My intention with this posting is not to write a definitive statement concerning the problem of relating matter and mind in the context of a scientific approach (attempted) to the UFO phenomenon. It is, rather, to merely open up a line of inquiry that, perhaps, has remained obscured as the phenomenon gets herded together with all manner of paranormality and “high strangeness”. Reality—or whatever is, whatever it is—is a buzzing confusion of phenomena, hidden or obscured, sometimes apparent. But knowledge (and this is my dogma) is found only in the movement from that region of undisclosed non-knowing (where things are hidden or obscure, intuitive, at the edge of our awareness, or occupying that liminal zone of half known, half unknown) to the domain of the unhidden. Something is not known simply by virtue of its being unhidden, or apparent, or observed. To know is not just to see, or to experience—or even to conceptualize. To know is the purview of a science—knowledge is its essence—but by knowledge I mean appropriation: the forging of a concrete (and relatively stable) relation between two things: knower and known. This dynamic conjunction is knowledge. Outside of this relation there is nothing known at all—which doesn’t, of course, imply that there is nothing to be known, or that there is nothing apart from this relation. It most certainly does not mean that. It is a dual statement: an assertion of what constitutes knowledge as such, and where (and when) absolute agnosticism begins (and where and when it is to end).

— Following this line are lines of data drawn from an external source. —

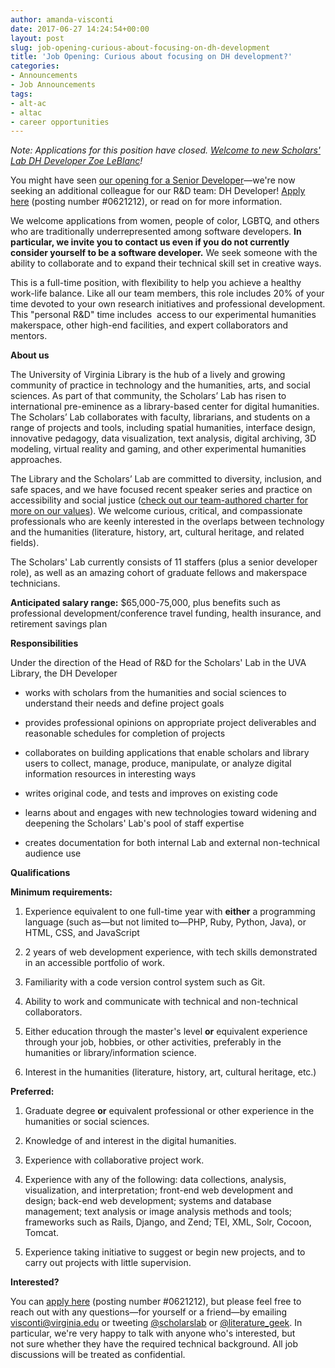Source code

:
 ```yaml
---
author: amanda-visconti
date: 2017-06-27 14:24:54+00:00
layout: post
slug: job-opening-curious-about-focusing-on-dh-development
title: 'Job Opening: Curious about focusing on DH development?'
categories:
- Announcements
- Job Announcements
tags:
- alt-ac
- altac
- career opportunities
---
```


_Note: Applications for this position have closed. [Welcome to new Scholars' Lab DH Developer Zoe LeBlanc](http://scholarslab.org/announcements/welcome-new-dh-developer-zoe-leblanc/)!_

You might have seen [our opening for a Senior Developer](http://scholarslab.org/announcements/are-you-our-new-senior-developer/)&mdash;we're now seeking an additional colleague for our R&D team: DH Developer! [Apply here](http://jobs.virginia.edu/applicants/Central?quickFind=82179) (posting number #0621212), or read on for more information.

We welcome applications from women, people of color, LGBTQ, and others who are traditionally underrepresented among software developers. **In particular, we invite you to contact us even if you do not currently consider yourself to be a software developer.** We seek someone with the ability to collaborate and to expand their technical skill set in creative ways.

This is a full-time position, with flexibility to help you achieve a healthy work-life balance. Like all our team members, this role includes 20% of your time devoted to your own research initiatives and professional development. This "personal R&D" time includes  access to our experimental humanities makerspace, other high-end facilities, and expert collaborators and mentors.

**About us**

The University of Virginia Library is the hub of a lively and growing community of practice in technology and the humanities, arts, and social sciences. As part of that community, the Scholars’ Lab has risen to international pre-eminence as a library-based center for digital humanities. The Scholars’ Lab collaborates with faculty, librarians, and students on a range of projects and tools, including spatial humanities, interface design, innovative pedagogy, data visualization, text analysis, digital archiving, 3D modeling, virtual reality and gaming, and other experimental humanities approaches.

The Library and the Scholars’ Lab are committed to diversity, inclusion, and safe spaces, and we have focused recent speaker series and practice on accessibility and social justice ([check out our team-authored charter for more on our values](http://scholarslab.org/about/charter/)). We welcome curious, critical, and compassionate professionals who are keenly interested in the overlaps between technology and the humanities (literature, history, art, cultural heritage, and related fields).

The Scholars' Lab currently consists of 11 staffers (plus a senior developer role), as well as an amazing cohort of graduate fellows and makerspace technicians.

**Anticipated salary range:** $65,000-75,000, plus benefits such as professional development/conference travel funding, health insurance, and retirement savings plan

**Responsibilities**

Under the direction of the Head of R&D for the Scholars' Lab in the UVA Library, the DH Developer



 	
  * works with scholars from the humanities and social sciences to understand their needs and define project goals

 	
  * provides professional opinions on appropriate project deliverables and reasonable schedules for completion of projects

 	
  * collaborates on building applications that enable scholars and library users to collect, manage, produce, manipulate, or analyze digital information resources in interesting ways

 	
  * writes original code, and tests and improves on existing code

 	
  * learns about and engages with new technologies toward widening and deepening the Scholars' Lab's pool of staff expertise

 	
  * creates documentation for both internal Lab and external non-technical audience use


**Qualifications**

**Minimum requirements:**



 	
  1. Experience equivalent to one full-time year with **either** a programming language (such as&mdash;but not limited to&mdash;PHP, Ruby, Python, Java), or HTML, CSS, and JavaScript

 	
  2. 2 years of web development experience, with tech skills demonstrated in an accessible portfolio of work.

 	
  3. Familiarity with a code version control system such as Git.

 	
  4. Ability to work and communicate with technical and non-technical collaborators.

 	
  5. Either education through the master's level **or** equivalent experience through your job, hobbies, or other activities, preferably in the humanities or library/information science.

 	
  6. Interest in the humanities (literature, history, art, cultural heritage, etc.)


**Preferred:**



 	
  1. Graduate degree **or** equivalent professional or other experience in the humanities or social sciences.

 	
  2. Knowledge of and interest in the digital humanities.

 	
  3. Experience with collaborative project work.

 	
  4. Experience with any of the following: data collections, analysis, visualization, and interpretation; front-end web development and design; back-end web development; systems and database management; text analysis or image analysis methods and tools; frameworks such as Rails, Django, and Zend; TEI, XML, Solr, Cocoon, Tomcat.

 	
  5. Experience taking initiative to suggest or begin new projects, and to carry out projects with little supervision.


**Interested?**

You can [apply here](http://jobs.virginia.edu/applicants/Central?quickFind=82179) (posting number #0621212), but please feel free to reach out with any questions&mdash;for yourself or a friend&mdash;by emailing [visconti@virginia.edu](mailto:visconti@virginia.edu) or tweeting [@scholarslab](http://www.twitter.com/scholarslab) or [@literature_geek](http://www.twitter.com/literature_geek). In particular, we're very happy to talk with anyone who's interested, but not sure whether they have the required technical background. All job discussions will be treated as confidential.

In the course of this series of posts, I want to explore (and finally to posit) a heretical doctrine, one which I hope will help clarify how we must orient ourselves if ufology is to attain to the status of a science. (It may of course in time leave this doctrine behind, as all early sciences grow into their more mature forms and discharge their initial naïve but necessary doctrines which aided their climb out of pure speculative fancy to tested theory.) The doctrine is (or has been) even a heresy in theoretical reflection on conventional science—a doctrine, the philosophers of science will doubtless remind us, that has long been abandoned, and for good reason (or so we might have been told). It is the doctrine of positivism. But as I am not fond of the ‘ism’ per se, I will restrict it to perhaps the most profound (and largely forgotten—or dismissed) form of it: the positivism of Ernst Mach. It is remarkably subtle, flexible, adaptable, and—importantly—amenable to whatever may exist (as far as observation and experience will allow). The latter parenthetical remark is, of course, rather crucial as we make our way towards what perhaps even Mach would have considered heretical, and that is the paranormal—that dimension of the “psychical” in the UFO phenomenon that presents to ufology its deepest vexata quaestio.

Previously, we had undertaken a somewhat combative deconstruction of the attempted overcoming of “materialism” breezily (but frustratingly inadequately) addressed by a relatively new “neo-gnostic” ufological writer, Joshua Cutchin. We did this by looking at the opposition between matter and “consciousness” from a playful Hegelian point of view, seeing that the opposition dissolves in favor of a deeper unity. But, crucially, we discovered that this deeper unity is not a unity between mind and matter! Both those categories are not so much overcome by synthesizing them into some kind of a unity, so much as they are simultaneously superseded by returning to the unity of a field of experience in which “mind” and “matter” are simply aspects of something which is itself neither mental nor physical—but infinitely plural, and hence admitting of any number of empirical relations between those aspects of nature which we would, conventionally, choose to distinguish (and we do so for various reasons specific to the scientific work we want to accomplish).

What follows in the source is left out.